Place the filter cartridge into the large chamber of the filter. Typically there are slits that allow you to slide the filter into place as long as the cartridge manufacturer is the same as the filter manufacturer.

Fill the chamber of the filter with water from your aquarium. This is called priming and will jumpstart the filtration process.

Plug the filter into a power outlet to turn it on. Water should begin moving up the suction tube, through the filter cartridge, and then back out through the spillway into the tank.

Lay the undergravel filter tray, which is plastic with various slits, at the bottom of your bare aquarium.

Attach a plastic suction tube to one of the circular holes in the undergravel filter tray. The undergravel filter kit should come with appropriate tubing.

Place a powerhead at the top of the suction tube. This powerhead should sit securely within the top of the tube. This device is essentially a strong water pump and will suck water down through the undergravel filter and spit it out the top of the suction tube.

Layer your gravel over the undergravel filter tray and fill the tank with water.

Plug the powerhead into a power outlet to turn it on. Water should begin moving down through the gravel, up the suction tube, then out through the powerhead.

Hook the input and output tubes of the canister filter to the inside of the tank so they can suck up and expel water. The kits usually come with tubes attached to suction cups for easy attachment.
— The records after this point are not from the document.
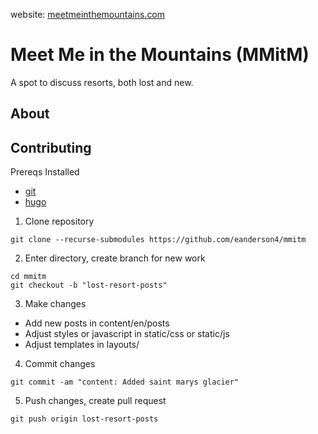 
website: <a href="http://meetmeinthemountains.com">meetmeinthemountains.com</a>

# Meet Me in the Mountains (MMitM)

A spot to discuss resorts, both lost and new.

## About

## Contributing

Prereqs Installed

- [git](https://gist.github.com/derhuerst/1b15ff4652a867391f03)
- [hugo](https://gohugo.io/getting-started/installing/)


1. Clone repository

```
git clone --recurse-submodules https://github.com/eanderson4/mmitm
```

2. Enter directory, create branch for new work

```
cd mmitm
git checkout -b "lost-resort-posts"
```

3.  Make changes

- Add new posts in content/en/posts
- Adjust styles or javascript in static/css or static/js
- Adjust templates in layouts/

4.  Commit changes

```
git commit -am "content: Added saint marys glacier"
```

5.  Push changes, create pull request

```
git push origin lost-resort-posts
```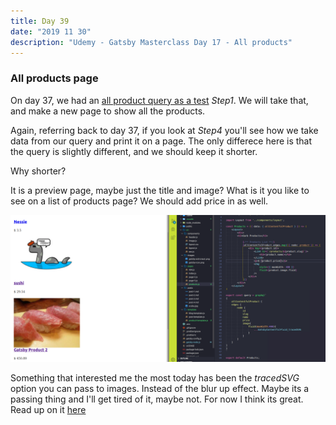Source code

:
 ```yaml
---
title: Day 39
date: "2019 11 30"
description: "Udemy - Gatsby Masterclass Day 17 - All products"
---
```


### All products page

On day 37, we had an [all product query as a test](/day37) *Step1*. We will take that, and make a new page to show all the products. 

Again, referring back to day 37, if you look at *Step4* you'll see how we take data from our query and print it on a page. The only differece here is that the query is slightly different, and we should keep it shorter.

Why shorter? 

It is a preview page, maybe just the title and image? What is it you like to see on a list of products page? We should add price in as well.

![all product page](../../assets/2019-11-30-contentful-all-product.png)

Something that interested me the most today has been the _tracedSVG_ option you can pass to images. Instead of the blur up effect. Maybe its a passing thing and I'll get tired of it, maybe not. For now I think its great. Read up on it [here](https://using-gatsby-image.gatsbyjs.org/traced-svg/)
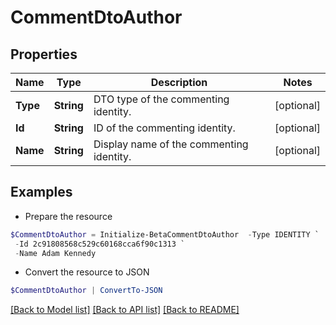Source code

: # CommentDtoAuthor
## Properties

Name | Type | Description | Notes
------------ | ------------- | ------------- | -------------
**Type** | **String** | DTO type of the commenting identity. | [optional] 
**Id** | **String** | ID of the commenting identity. | [optional] 
**Name** | **String** | Display name of the commenting identity. | [optional] 

## Examples

- Prepare the resource
```powershell
$CommentDtoAuthor = Initialize-BetaCommentDtoAuthor  -Type IDENTITY `
 -Id 2c91808568c529c60168cca6f90c1313 `
 -Name Adam Kennedy
```

- Convert the resource to JSON
```powershell
$CommentDtoAuthor | ConvertTo-JSON
```

[[Back to Model list]](../README.md#documentation-for-models) [[Back to API list]](../README.md#documentation-for-api-endpoints) [[Back to README]](../README.md)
Hook the other ends of the tubes to the appropriate ports on the canister filter. These will be clearly labelled and must match up. One port will suck in dirty water, the other will expel the cleaned water.

Place the filter medium within the canister filter. The medium and the method for installation will vary according to model, so consult the owner's manual. Usually the filter opens up from the top and uses conical filters.
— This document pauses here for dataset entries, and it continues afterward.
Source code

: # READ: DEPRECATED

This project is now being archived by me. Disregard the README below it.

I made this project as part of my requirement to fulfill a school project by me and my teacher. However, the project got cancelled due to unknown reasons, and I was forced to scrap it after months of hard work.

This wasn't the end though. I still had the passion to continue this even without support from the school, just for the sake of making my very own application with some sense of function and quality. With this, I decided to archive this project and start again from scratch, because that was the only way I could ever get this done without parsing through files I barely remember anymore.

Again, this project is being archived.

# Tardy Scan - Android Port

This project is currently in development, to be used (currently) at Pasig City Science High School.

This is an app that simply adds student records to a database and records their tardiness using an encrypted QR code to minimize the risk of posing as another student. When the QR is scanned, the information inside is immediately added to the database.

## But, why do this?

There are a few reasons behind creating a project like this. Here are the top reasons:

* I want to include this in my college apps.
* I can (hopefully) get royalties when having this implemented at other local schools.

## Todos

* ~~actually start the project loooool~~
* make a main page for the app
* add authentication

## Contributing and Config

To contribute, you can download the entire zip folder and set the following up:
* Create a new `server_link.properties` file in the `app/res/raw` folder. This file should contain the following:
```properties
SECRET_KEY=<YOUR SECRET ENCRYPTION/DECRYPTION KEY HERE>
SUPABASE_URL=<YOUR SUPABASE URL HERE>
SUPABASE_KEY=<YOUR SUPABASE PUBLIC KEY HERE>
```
Place the canister filter outside your aquarium. Many keepers like to put them underneath the tank, usually on a rack on the aquarium stand.

Plug the filter into a power outlet and power it on. It will begin sucking in aquarium water, filtering it within the main body of the filter, and then expelling the clean water back into the tank.
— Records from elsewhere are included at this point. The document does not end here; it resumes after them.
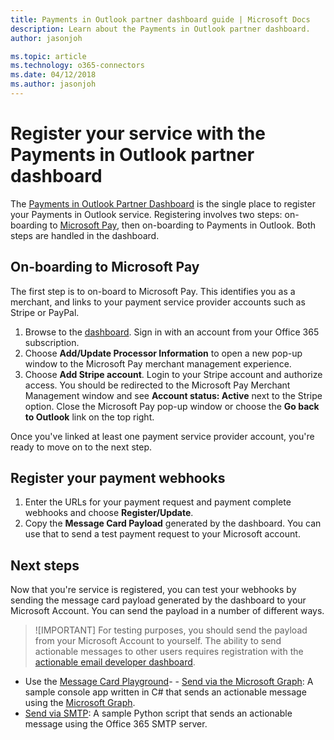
 ```yaml
---
title: Payments in Outlook partner dashboard guide | Microsoft Docs
description: Learn about the Payments in Outlook partner dashboard.
author: jasonjoh

ms.topic: article
ms.technology: o365-connectors
ms.date: 04/12/2018
ms.author: jasonjoh
---
```

# Register your service with the Payments in Outlook partner dashboard

The [Payments in Outlook Partner Dashboard](https://outlook.office.com/connectors/opay/partnerportal/) is the single place to register your Payments in Outlook service. Registering involves two steps: on-boarding to [Microsoft Pay](https://www.microsoft.com/en-us/payments), then on-boarding to Payments in Outlook. Both steps are handled in the dashboard.

## On-boarding to Microsoft Pay

The first step is to on-board to Microsoft Pay. This identifies you as a merchant, and links to your payment service provider accounts such as Stripe or PayPal.

1. Browse to the [dashboard](https://outlook.office.com/connectors/opay/partnerportal/). Sign in with an account from your Office 365 subscription.
1. Choose **Add/Update Processor Information** to open a new pop-up window to the Microsoft Pay merchant management experience.
1. Choose **Add Stripe account**. Login to your Stripe account and authorize access. You should be redirected to the Microsoft Pay Merchant Management window and see **Account status: Active** next to the Stripe option. Close the Microsoft Pay pop-up window or choose the **Go back to Outlook** link on the top right.

Once you've linked at least one payment service provider account, you're ready to move on to the next step.

## Register your payment webhooks

1. Enter the URLs for your payment request and payment complete webhooks and choose **Register/Update**.
1. Copy the **Message Card Payload** generated by the dashboard. You can use that to send a test payment request to your Microsoft account.

## Next steps

Now that you're service is registered, you can test your webhooks by sending the message card payload generated by the dashboard to your Microsoft Account. You can send the payload in a number of different ways.

> ![IMPORTANT]
> For testing purposes, you should send the payload from your Microsoft Account to yourself. The ability to send actionable messages to other users requires registration with the [actionable email developer dashboard](../actionable-messages/actionable-email-dev-dashboard.md).

- Use the [Message Card Playground](https://messagecardplayground.azurewebsites.net/)- - [Send via the Microsoft Graph](https://github.com/jasonjoh/send-actionable-message): A sample console app written in C# that sends an actionable message using the [Microsoft Graph](https://developer.microsoft.com/graph/docs/api-reference/v1.0/api/user_sendmail).
- [Send via SMTP](https://gist.github.com/jasonjoh/3ec367594c3fa662ee983a617bdc7deb): A sample Python script that sends an actionable message using the Office 365 SMTP server.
The cartridges for all three filters will need replaced at least once every two weeks, sometimes more often depending on how many fish are in the tank. If the filters are turning brown and slimy, it's time to replace them. You will need to use a gravel vacuum at least once a week to remove waste and other particles from the gravel when using an undergravel filter. These filters treat the gravel as the filter medium and thus the gravel must be cleaned often.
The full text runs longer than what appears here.